▶ _Instructions to follow_: Wherever a line in the material contains the word "para", copy that line.

▶ _Raw data_:

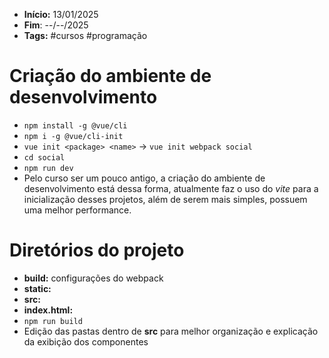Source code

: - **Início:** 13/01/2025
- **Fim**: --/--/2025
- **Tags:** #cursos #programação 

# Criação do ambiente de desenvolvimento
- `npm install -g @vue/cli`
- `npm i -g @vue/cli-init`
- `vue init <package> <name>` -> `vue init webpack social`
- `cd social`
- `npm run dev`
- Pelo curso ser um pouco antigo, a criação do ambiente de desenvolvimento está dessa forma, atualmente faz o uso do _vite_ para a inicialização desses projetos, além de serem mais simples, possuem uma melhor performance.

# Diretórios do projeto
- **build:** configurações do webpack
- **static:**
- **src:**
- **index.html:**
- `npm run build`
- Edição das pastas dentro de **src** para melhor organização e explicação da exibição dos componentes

...

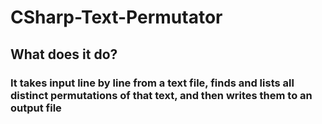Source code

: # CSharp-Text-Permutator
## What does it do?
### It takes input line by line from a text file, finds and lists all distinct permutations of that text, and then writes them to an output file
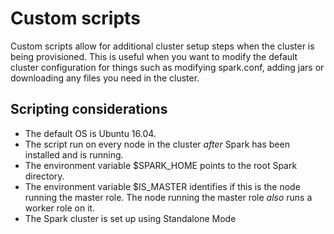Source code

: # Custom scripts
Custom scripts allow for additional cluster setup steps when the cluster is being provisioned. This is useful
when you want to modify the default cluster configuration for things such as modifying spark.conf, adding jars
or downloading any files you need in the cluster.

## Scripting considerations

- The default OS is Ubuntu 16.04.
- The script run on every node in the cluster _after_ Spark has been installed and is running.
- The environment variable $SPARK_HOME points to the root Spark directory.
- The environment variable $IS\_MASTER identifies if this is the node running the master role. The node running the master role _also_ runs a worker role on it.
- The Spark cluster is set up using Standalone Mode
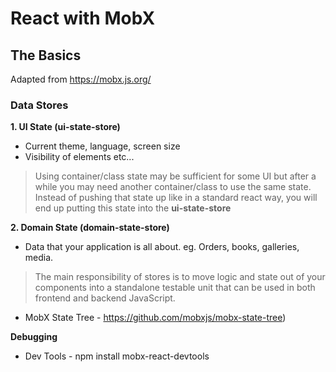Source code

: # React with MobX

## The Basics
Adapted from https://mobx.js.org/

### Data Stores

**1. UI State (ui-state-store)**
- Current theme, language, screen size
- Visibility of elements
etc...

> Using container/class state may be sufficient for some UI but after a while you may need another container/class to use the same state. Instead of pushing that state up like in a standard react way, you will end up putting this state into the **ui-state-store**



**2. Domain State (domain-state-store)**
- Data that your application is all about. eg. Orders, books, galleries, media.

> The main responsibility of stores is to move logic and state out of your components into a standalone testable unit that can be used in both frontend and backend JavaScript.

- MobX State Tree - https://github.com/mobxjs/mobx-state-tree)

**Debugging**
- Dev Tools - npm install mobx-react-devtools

▶ _Your solution_:
- Pelo curso ser um pouco antigo, a criação do ambiente de desenvolvimento está dessa forma, atualmente faz o uso do _vite_ para a inicialização desses projetos, além de serem mais simples, possuem uma melhor performance.
- Edição das pastas dentro de **src** para melhor organização e explicação da exibição dos componentes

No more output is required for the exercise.